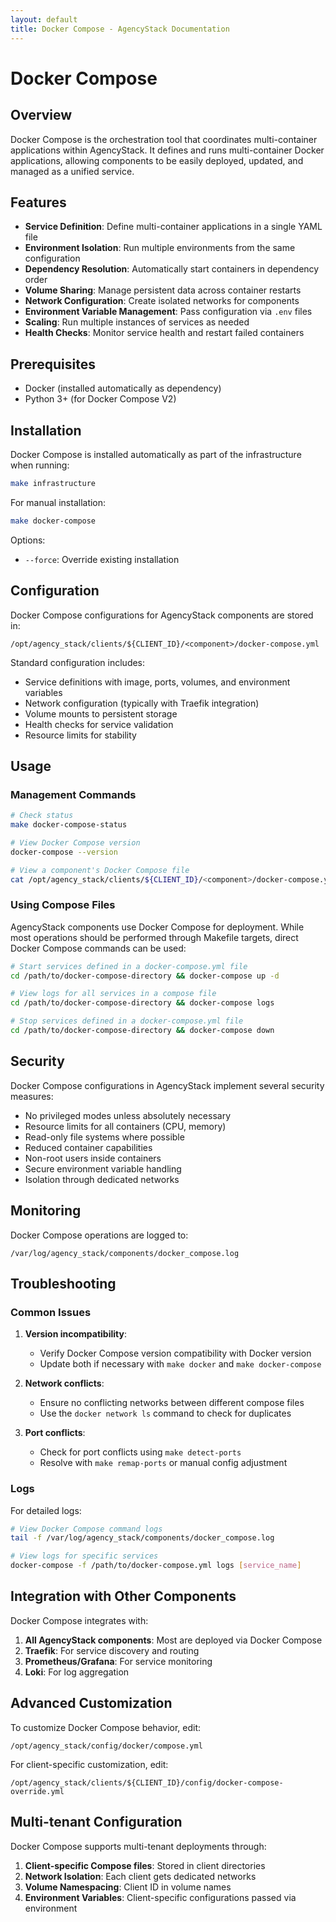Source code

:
 ```yaml
---
layout: default
title: Docker Compose - AgencyStack Documentation
---
```


# Docker Compose

## Overview

Docker Compose is the orchestration tool that coordinates multi-container applications within AgencyStack. It defines and runs multi-container Docker applications, allowing components to be easily deployed, updated, and managed as a unified service.

## Features

- **Service Definition**: Define multi-container applications in a single YAML file
- **Environment Isolation**: Run multiple environments from the same configuration
- **Dependency Resolution**: Automatically start containers in dependency order
- **Volume Sharing**: Manage persistent data across container restarts
- **Network Configuration**: Create isolated networks for components
- **Environment Variable Management**: Pass configuration via `.env` files
- **Scaling**: Run multiple instances of services as needed
- **Health Checks**: Monitor service health and restart failed containers

## Prerequisites

- Docker (installed automatically as dependency)
- Python 3+ (for Docker Compose V2)

## Installation

Docker Compose is installed automatically as part of the infrastructure when running:

```bash
make infrastructure
```

For manual installation:

```bash
make docker-compose
```

Options:
- `--force`: Override existing installation

## Configuration

Docker Compose configurations for AgencyStack components are stored in:

```
/opt/agency_stack/clients/${CLIENT_ID}/<component>/docker-compose.yml
```

Standard configuration includes:

- Service definitions with image, ports, volumes, and environment variables
- Network configuration (typically with Traefik integration)
- Volume mounts to persistent storage
- Health checks for service validation
- Resource limits for stability

## Usage

### Management Commands

```bash
# Check status
make docker-compose-status

# View Docker Compose version
docker-compose --version

# View a component's Docker Compose file
cat /opt/agency_stack/clients/${CLIENT_ID}/<component>/docker-compose.yml
```

### Using Compose Files

AgencyStack components use Docker Compose for deployment. While most operations should be performed through Makefile targets, direct Docker Compose commands can be used:

```bash
# Start services defined in a docker-compose.yml file
cd /path/to/docker-compose-directory && docker-compose up -d

# View logs for all services in a compose file
cd /path/to/docker-compose-directory && docker-compose logs

# Stop services defined in a docker-compose.yml file
cd /path/to/docker-compose-directory && docker-compose down
```

## Security

Docker Compose configurations in AgencyStack implement several security measures:

- No privileged modes unless absolutely necessary
- Resource limits for all containers (CPU, memory)
- Read-only file systems where possible
- Reduced container capabilities
- Non-root users inside containers
- Secure environment variable handling
- Isolation through dedicated networks

## Monitoring

Docker Compose operations are logged to:

```
/var/log/agency_stack/components/docker_compose.log
```

## Troubleshooting

### Common Issues

1. **Version incompatibility**:
   - Verify Docker Compose version compatibility with Docker version
   - Update both if necessary with `make docker` and `make docker-compose`

2. **Network conflicts**:
   - Ensure no conflicting networks between different compose files
   - Use the `docker network ls` command to check for duplicates

3. **Port conflicts**:
   - Check for port conflicts using `make detect-ports`
   - Resolve with `make remap-ports` or manual config adjustment

### Logs

For detailed logs:

```bash
# View Docker Compose command logs
tail -f /var/log/agency_stack/components/docker_compose.log

# View logs for specific services
docker-compose -f /path/to/docker-compose.yml logs [service_name]
```

## Integration with Other Components

Docker Compose integrates with:

1. **All AgencyStack components**: Most are deployed via Docker Compose
2. **Traefik**: For service discovery and routing
3. **Prometheus/Grafana**: For service monitoring
4. **Loki**: For log aggregation

## Advanced Customization

To customize Docker Compose behavior, edit:

```
/opt/agency_stack/config/docker/compose.yml
```

For client-specific customization, edit:

```
/opt/agency_stack/clients/${CLIENT_ID}/config/docker-compose-override.yml
```

## Multi-tenant Configuration

Docker Compose supports multi-tenant deployments through:

1. **Client-specific Compose files**: Stored in client directories
2. **Network Isolation**: Each client gets dedicated networks
3. **Volume Namespacing**: Client ID in volume names
4. **Environment Variables**: Client-specific configurations passed via environment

========

Every line above should be repeated exactly; pictures stay out of the copy.

◆ **Response**
Source code

:
 ```yaml
---
layout: default
title: Docker Compose - AgencyStack Documentation
---
```


# Docker Compose

## Overview

Docker Compose is the orchestration tool that coordinates multi-container applications within AgencyStack. It defines and runs multi-container Docker applications, allowing components to be easily deployed, updated, and managed as a unified service.

## Features

- **Service Definition**: Define multi-container applications in a single YAML file
- **Environment Isolation**: Run multiple environments from the same configuration
- **Dependency Resolution**: Automatically start containers in dependency order
- **Volume Sharing**: Manage persistent data across container restarts
- **Network Configuration**: Create isolated networks for components
- **Environment Variable Management**: Pass configuration via `.env` files
- **Scaling**: Run multiple instances of services as needed
- **Health Checks**: Monitor service health and restart failed containers

## Prerequisites

- Docker (installed automatically as dependency)
- Python 3+ (for Docker Compose V2)

## Installation

Docker Compose is installed automatically as part of the infrastructure when running:

```bash
make infrastructure
```

For manual installation:

```bash
make docker-compose
```

Options:
- `--force`: Override existing installation

## Configuration

Docker Compose configurations for AgencyStack components are stored in:

```
/opt/agency_stack/clients/${CLIENT_ID}/<component>/docker-compose.yml
```

Standard configuration includes:

- Service definitions with image, ports, volumes, and environment variables
- Network configuration (typically with Traefik integration)
- Volume mounts to persistent storage
- Health checks for service validation
- Resource limits for stability

## Usage

### Management Commands

```bash
# Check status
make docker-compose-status

# View Docker Compose version
docker-compose --version

# View a component's Docker Compose file
cat /opt/agency_stack/clients/${CLIENT_ID}/<component>/docker-compose.yml
```

### Using Compose Files

AgencyStack components use Docker Compose for deployment. While most operations should be performed through Makefile targets, direct Docker Compose commands can be used:

```bash
# Start services defined in a docker-compose.yml file
cd /path/to/docker-compose-directory && docker-compose up -d

# View logs for all services in a compose file
cd /path/to/docker-compose-directory && docker-compose logs

# Stop services defined in a docker-compose.yml file
cd /path/to/docker-compose-directory && docker-compose down
```

## Security

Docker Compose configurations in AgencyStack implement several security measures:

- No privileged modes unless absolutely necessary
- Resource limits for all containers (CPU, memory)
- Read-only file systems where possible
- Reduced container capabilities
- Non-root users inside containers
- Secure environment variable handling
- Isolation through dedicated networks

## Monitoring

Docker Compose operations are logged to:

```
/var/log/agency_stack/components/docker_compose.log
```

## Troubleshooting

### Common Issues

1. **Version incompatibility**:
   - Verify Docker Compose version compatibility with Docker version
   - Update both if necessary with `make docker` and `make docker-compose`

2. **Network conflicts**:
   - Ensure no conflicting networks between different compose files
   - Use the `docker network ls` command to check for duplicates

3. **Port conflicts**:
   - Check for port conflicts using `make detect-ports`
   - Resolve with `make remap-ports` or manual config adjustment

### Logs

For detailed logs:

```bash
# View Docker Compose command logs
tail -f /var/log/agency_stack/components/docker_compose.log

# View logs for specific services
docker-compose -f /path/to/docker-compose.yml logs [service_name]
```

## Integration with Other Components

Docker Compose integrates with:

1. **All AgencyStack components**: Most are deployed via Docker Compose
2. **Traefik**: For service discovery and routing
3. **Prometheus/Grafana**: For service monitoring
4. **Loki**: For log aggregation

## Advanced Customization

To customize Docker Compose behavior, edit:

```
/opt/agency_stack/config/docker/compose.yml
```

For client-specific customization, edit:

```
/opt/agency_stack/clients/${CLIENT_ID}/config/docker-compose-override.yml
```

## Multi-tenant Configuration

Docker Compose supports multi-tenant deployments through:

1. **Client-specific Compose files**: Stored in client directories
2. **Network Isolation**: Each client gets dedicated networks
3. **Volume Namespacing**: Client ID in volume names
4. **Environment Variables**: Client-specific configurations passed via environment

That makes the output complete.